Among the entries below, one stretch runs from the line that contains "Gust Speed (WINDGUST)" through the line that contains "within given distance". Repeat that stretch exactly, ends included, and only that.
┌──
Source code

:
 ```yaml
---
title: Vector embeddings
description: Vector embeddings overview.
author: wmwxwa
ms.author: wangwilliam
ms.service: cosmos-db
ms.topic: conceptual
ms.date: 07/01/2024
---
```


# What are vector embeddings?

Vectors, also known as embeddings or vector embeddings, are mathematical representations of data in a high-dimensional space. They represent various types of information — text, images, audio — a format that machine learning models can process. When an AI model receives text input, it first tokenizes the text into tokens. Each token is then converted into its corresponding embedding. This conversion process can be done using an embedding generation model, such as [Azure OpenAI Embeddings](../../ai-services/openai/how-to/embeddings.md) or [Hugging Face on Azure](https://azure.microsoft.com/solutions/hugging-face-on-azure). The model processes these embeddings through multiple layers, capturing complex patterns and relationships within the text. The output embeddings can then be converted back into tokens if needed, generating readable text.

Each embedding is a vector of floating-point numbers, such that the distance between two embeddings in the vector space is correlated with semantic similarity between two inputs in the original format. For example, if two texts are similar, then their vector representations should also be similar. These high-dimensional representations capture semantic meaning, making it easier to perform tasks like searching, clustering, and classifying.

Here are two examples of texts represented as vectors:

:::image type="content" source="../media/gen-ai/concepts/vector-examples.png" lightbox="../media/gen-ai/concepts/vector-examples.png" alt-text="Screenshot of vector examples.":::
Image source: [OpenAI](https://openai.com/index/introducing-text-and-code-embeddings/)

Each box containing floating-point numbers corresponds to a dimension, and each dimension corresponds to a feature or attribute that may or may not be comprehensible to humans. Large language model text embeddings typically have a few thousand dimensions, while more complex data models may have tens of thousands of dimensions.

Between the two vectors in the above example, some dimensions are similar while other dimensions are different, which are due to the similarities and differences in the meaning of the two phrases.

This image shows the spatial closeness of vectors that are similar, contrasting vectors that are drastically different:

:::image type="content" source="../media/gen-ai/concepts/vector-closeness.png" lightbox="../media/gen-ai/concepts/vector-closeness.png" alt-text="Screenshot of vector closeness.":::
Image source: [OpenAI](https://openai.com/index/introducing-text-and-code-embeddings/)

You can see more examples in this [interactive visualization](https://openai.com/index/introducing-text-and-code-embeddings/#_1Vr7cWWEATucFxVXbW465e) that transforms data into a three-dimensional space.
└──
┌──
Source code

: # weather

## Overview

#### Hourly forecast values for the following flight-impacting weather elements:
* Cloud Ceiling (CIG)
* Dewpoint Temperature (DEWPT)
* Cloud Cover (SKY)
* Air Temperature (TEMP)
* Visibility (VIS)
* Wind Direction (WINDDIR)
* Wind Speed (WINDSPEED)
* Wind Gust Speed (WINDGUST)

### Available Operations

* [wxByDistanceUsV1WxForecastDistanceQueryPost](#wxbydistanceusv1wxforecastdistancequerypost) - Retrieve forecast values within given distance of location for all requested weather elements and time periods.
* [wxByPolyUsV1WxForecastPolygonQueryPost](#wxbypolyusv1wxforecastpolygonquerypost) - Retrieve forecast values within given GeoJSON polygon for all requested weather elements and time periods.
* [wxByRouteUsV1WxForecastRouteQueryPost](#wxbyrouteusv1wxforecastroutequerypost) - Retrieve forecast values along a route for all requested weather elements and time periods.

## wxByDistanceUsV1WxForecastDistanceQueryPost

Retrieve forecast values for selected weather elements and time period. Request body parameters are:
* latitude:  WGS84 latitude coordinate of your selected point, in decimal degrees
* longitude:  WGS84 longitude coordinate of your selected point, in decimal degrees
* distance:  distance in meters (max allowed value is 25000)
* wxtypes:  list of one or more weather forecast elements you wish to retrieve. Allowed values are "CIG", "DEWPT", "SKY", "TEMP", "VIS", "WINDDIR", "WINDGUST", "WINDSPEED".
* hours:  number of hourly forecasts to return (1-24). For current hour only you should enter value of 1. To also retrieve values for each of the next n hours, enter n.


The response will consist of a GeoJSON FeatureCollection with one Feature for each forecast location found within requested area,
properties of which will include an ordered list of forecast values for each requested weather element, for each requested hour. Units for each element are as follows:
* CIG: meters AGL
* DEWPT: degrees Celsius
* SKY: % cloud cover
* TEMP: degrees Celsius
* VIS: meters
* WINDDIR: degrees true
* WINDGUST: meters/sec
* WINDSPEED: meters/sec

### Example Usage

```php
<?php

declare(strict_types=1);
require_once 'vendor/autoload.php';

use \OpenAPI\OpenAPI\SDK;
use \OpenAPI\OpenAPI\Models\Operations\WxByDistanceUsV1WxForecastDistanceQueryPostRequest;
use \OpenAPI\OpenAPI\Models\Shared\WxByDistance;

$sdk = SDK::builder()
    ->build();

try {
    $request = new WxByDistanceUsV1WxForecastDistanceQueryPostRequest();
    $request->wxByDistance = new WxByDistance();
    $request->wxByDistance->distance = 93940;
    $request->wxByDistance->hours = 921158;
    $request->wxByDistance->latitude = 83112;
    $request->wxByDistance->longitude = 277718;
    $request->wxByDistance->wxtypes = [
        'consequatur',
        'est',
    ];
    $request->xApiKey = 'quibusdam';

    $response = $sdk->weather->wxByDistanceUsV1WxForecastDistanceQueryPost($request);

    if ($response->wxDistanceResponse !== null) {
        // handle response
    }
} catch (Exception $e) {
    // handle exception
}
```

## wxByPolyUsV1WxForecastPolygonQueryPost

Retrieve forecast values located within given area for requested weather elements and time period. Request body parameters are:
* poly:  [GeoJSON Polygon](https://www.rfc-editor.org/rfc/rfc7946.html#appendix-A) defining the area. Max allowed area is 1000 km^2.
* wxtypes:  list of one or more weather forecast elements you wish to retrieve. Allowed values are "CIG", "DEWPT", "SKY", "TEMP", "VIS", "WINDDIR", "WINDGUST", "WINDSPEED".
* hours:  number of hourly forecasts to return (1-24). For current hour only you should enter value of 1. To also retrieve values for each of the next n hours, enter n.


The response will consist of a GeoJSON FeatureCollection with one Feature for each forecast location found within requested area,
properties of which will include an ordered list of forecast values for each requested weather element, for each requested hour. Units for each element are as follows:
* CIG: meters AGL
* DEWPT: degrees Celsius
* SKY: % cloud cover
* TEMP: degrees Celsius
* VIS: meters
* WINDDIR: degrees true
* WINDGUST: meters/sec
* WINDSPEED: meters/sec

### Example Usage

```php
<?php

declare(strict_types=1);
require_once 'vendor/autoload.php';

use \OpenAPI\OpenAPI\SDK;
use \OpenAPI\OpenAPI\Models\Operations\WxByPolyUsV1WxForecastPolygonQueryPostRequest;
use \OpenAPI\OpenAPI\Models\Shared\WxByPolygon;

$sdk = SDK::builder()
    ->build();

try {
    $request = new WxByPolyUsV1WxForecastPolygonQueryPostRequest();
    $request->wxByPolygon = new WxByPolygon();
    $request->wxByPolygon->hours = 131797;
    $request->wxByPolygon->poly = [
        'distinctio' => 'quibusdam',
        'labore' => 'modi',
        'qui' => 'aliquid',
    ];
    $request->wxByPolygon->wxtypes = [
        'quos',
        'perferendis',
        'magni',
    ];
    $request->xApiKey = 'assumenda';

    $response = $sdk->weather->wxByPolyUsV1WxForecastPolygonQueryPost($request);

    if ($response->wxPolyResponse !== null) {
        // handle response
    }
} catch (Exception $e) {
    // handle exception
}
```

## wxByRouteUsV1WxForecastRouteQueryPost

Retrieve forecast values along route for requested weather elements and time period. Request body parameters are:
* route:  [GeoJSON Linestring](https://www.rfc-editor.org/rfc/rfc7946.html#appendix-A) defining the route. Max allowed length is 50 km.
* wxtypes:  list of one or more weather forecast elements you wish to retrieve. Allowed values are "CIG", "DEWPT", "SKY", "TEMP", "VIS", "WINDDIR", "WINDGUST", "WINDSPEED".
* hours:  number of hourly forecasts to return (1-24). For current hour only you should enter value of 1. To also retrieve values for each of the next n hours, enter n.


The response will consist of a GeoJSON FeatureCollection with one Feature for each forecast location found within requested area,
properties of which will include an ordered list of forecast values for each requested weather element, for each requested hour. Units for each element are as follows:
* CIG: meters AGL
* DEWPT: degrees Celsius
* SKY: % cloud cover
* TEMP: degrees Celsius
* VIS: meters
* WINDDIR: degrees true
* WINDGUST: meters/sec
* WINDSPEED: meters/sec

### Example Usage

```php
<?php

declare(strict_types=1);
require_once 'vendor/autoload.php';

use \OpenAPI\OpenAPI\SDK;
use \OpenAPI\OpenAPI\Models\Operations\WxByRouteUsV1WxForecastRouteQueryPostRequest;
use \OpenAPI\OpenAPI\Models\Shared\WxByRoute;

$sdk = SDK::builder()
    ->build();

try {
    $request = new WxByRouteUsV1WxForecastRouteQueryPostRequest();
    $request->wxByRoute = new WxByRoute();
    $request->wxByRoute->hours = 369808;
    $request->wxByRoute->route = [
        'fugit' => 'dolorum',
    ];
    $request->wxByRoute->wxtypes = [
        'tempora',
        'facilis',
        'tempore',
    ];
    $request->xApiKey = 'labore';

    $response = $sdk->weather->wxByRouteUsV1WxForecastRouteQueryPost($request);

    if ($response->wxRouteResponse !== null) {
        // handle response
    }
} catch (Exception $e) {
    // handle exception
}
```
└──
┌──
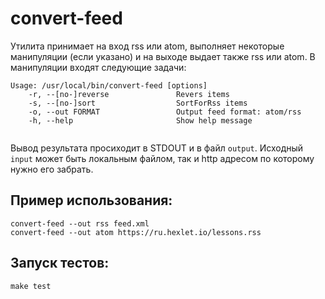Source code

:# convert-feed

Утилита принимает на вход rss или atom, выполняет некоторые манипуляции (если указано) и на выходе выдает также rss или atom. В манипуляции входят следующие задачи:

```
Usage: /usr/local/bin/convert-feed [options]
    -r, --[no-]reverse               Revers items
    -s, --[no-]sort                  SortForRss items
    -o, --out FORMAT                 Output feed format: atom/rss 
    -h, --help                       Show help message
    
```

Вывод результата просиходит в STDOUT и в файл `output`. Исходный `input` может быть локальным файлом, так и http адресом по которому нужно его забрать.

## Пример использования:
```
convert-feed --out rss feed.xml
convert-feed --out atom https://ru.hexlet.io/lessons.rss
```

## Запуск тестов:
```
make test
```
└──
### Answer
* Wind Gust Speed (WINDGUST)

### Available Operations

* [wxByDistanceUsV1WxForecastDistanceQueryPost](#wxbydistanceusv1wxforecastdistancequerypost) - Retrieve forecast values within given distance of location for all requested weather elements and time periods.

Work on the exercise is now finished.